Para colmo, la sobrepoblación de jabalíes es noticia cotidiana en más de media España. Se acercan a aldeas, a contenedores urbanos y ya visitan, en manada, las ciudades, entrando como Pedro por su casa. Pero de ese descontrol, coadyuvante de los numerosos accidentes, no responde la Administración ambiental.

Sí paga, en cambio, cuando se trata de ataque de lobos u osos al ganado, Ambas poblaciones tienen desterrado en el presente el riesgo de extinción. Los cánidos siguen dominando sierras del noroeste peninsular y norte portugués. Los osos, con dos poblaciones que esporádicamente se comunican, itineran por el suroccidente de Asturias y noroeste de León, entrando en Galicia, pero, en menor medida, también por la zona interautonómica próxima a los Picos de Europa y norte de Palencia. Sin contar los ejemplares pirenaicos. El oso es hoy, por su recuperación, un reclamo turístico, singularmente en el concejo astur de Somiedo, donde puede avistárselo con facilidad, dada su multiplicación (para algún experto, excesiva) en los últimos años. Pero los lobos –hoy mismo se ha cortado una carretera por los ganaderos- y los osos, causan daños: a los rebaños, a animales sueltos y, en el caso de los plantígrados, a plantaciones y colmenas. Y, rara vez, a los humanos,  aunque ahí está el mito del Rey Favila. En esta España, necesariamente asimétrica para sorpresa de algún nacionalista, las comunidades con este tipo de fauna tienen que pactar cuantiosas indemnizaciones con los perjudicados por la protección de estas especies, lo que es justo y lógico, aunque, en este país de críticas y sospechas veladas, siempre se recela de que se hagan trampas. No me parece tan fácil, ciertamente.

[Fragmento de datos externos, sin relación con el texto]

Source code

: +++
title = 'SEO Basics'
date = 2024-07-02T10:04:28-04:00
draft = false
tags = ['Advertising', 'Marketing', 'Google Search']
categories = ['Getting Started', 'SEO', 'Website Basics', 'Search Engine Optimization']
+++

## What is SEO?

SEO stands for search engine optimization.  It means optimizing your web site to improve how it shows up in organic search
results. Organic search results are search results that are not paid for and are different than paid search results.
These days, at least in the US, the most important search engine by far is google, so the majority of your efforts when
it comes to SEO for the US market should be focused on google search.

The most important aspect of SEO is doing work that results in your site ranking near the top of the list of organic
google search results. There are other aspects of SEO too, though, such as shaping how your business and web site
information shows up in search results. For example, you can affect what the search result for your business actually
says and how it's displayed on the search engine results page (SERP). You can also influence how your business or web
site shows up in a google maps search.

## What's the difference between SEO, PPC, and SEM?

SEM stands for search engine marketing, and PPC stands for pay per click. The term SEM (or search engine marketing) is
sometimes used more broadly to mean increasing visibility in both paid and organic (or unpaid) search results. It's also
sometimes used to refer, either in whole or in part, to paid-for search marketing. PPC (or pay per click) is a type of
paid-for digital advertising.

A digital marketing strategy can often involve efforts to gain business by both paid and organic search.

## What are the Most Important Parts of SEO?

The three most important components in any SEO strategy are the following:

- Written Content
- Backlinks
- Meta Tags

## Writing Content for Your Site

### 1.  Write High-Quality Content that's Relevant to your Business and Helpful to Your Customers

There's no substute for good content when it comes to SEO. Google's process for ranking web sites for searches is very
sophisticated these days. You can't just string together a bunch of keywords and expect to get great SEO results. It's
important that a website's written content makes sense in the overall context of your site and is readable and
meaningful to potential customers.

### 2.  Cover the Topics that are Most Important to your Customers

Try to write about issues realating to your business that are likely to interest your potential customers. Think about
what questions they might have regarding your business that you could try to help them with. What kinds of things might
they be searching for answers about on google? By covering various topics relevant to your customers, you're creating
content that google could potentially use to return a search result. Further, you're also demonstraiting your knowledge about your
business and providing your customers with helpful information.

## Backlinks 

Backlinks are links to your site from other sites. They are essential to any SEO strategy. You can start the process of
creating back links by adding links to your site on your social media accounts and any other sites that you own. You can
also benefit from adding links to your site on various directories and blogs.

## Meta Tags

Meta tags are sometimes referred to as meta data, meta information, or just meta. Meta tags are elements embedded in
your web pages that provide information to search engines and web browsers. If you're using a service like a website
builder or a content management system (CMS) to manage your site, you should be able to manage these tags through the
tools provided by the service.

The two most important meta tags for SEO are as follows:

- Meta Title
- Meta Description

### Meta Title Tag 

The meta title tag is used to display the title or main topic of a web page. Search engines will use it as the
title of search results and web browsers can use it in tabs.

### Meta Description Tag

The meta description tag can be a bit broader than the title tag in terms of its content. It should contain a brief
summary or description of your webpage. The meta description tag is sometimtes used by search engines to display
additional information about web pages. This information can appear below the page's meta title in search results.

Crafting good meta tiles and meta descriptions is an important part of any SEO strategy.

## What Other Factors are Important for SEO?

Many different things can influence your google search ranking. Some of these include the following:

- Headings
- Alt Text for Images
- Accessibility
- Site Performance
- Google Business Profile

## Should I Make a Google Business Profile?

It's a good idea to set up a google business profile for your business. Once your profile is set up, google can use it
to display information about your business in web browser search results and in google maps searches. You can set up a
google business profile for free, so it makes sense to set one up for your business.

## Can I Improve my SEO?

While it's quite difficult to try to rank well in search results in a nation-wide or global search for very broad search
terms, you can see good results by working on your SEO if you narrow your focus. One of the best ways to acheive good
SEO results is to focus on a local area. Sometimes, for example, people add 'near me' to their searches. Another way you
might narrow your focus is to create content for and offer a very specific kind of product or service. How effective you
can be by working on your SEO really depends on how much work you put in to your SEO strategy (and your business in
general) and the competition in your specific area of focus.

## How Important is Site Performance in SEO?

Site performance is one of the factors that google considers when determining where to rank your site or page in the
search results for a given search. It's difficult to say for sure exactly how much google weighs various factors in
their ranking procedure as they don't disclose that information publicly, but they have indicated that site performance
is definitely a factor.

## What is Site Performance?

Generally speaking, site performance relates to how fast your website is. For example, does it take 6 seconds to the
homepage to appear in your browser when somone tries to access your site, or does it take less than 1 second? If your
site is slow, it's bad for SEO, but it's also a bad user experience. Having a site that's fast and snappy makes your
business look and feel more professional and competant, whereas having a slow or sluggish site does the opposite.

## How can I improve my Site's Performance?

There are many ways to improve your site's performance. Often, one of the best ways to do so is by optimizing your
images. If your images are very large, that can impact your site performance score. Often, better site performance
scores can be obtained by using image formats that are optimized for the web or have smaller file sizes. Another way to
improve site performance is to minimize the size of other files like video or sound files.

En total, la protección de la fauna silvestre sale particularmente cara, tanto a los entes tutelares como a las propias personas físicas que o bien sufren los daños en sus carnes (como es el citado caso de los conductores) o los padecen en sus pastizales o majadas, teniendo que acreditar cómo, cuándo y dónde se produjo el ataque y regateando reglamentariamente el costo de la reparación. Sin contar el daño moral porque caballos, vacas, ovejas y cabras, no son, por más que quieran las Administraciones, seres anónimos y hasta fungibles si me apuran; todos tienen nombre y reconocen la voz de su dueño como en la preciosa parábola evangélica. Los urbanitas, a veces, creemos que sólo puede tenerse apego –y por tanto pretium doloris– en relación a perros y gatos. Y en absoluto. Tal creencia tiene mucho de despreciativa hacia lo rural y así nos va. Como si muchos, entre los que me encuentro, no tuviéramos el agro a flor de piel.

Claro, quedaría la regulación de la caza, con sus artes –armas-, especies cinegéticas  y vedas. Tampoco aquí, en estos tiempos de conflictividad por todo, hay un mínimo consenso entre quienes creen que con su actividad “deportiva” contribuyen al mantenimiento del ecosistema (no hablo ahora de especies alóctonos agresoras) y los que piensan que toda persona con escopeta de cartuchos es un elemento violento a erradicar. ¡Mucho trabajo le queda al Derecho para conciliar tantas cosas!